Reward recipes
The five server-side reward recipes that turn a rollout into a score, plus Worlds reward policies for live RL.
RL jobs use a reward recipe to turn each rollout completion into a float reward. Pick one by name when you submit:
dn train rl ... --reward-recipe task_verifier_v1Pass parameters as a JSON object when the recipe needs configuration:
dn train rl ... --reward-recipe contains_v1 \ --reward-params '{"needle": "flag", "reward_if_true": 1.0, "reward_if_false": 0.0}'Every recipe receives the completion text plus the dataset row (for prompt-dataset RL) or the task definition (for verifier-driven RL).

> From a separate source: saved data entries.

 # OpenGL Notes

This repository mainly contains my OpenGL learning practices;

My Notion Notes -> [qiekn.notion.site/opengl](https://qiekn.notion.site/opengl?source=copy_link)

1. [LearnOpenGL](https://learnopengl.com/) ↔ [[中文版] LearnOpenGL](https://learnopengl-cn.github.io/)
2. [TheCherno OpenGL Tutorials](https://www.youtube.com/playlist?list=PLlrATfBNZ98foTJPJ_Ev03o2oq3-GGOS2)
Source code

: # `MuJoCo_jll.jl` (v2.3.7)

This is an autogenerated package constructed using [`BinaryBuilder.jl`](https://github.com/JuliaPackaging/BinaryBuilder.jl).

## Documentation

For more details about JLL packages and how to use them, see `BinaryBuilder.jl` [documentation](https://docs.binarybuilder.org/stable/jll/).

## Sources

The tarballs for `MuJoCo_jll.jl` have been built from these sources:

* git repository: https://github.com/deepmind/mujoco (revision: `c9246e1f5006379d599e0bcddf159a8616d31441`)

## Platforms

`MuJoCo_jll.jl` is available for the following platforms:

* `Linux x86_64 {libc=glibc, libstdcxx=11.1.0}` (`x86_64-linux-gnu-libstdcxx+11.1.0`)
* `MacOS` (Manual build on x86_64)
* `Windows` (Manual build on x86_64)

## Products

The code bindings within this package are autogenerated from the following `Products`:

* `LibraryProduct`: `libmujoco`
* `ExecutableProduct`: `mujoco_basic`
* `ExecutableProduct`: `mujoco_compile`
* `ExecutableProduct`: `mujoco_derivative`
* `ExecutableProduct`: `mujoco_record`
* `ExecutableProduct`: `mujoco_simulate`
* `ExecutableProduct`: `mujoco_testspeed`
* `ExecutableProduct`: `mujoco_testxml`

Recipes return a single float the optimizer maximizes.
Training and optimization share four of these recipes; the
fifth — task_verifier_v1 — is training-specific.
exact_match_v1
Section titled “exact_match_v1”Scores 1.0 when the completion exactly matches the expected answer after whitespace strip,
0.0 otherwise.
| Field | Type | Source |
|---|---|---|
params.expected | string | Optional global expected value. Falls back to the row’s expected_output. |
| Dataset column | — | expected_output — required when params.expected is not set. |
Use this when every prompt has one ground-truth answer and partial matches don’t count.
contains_v1
Section titled “contains_v1”Scores based on whether a fixed substring appears anywhere in the completion.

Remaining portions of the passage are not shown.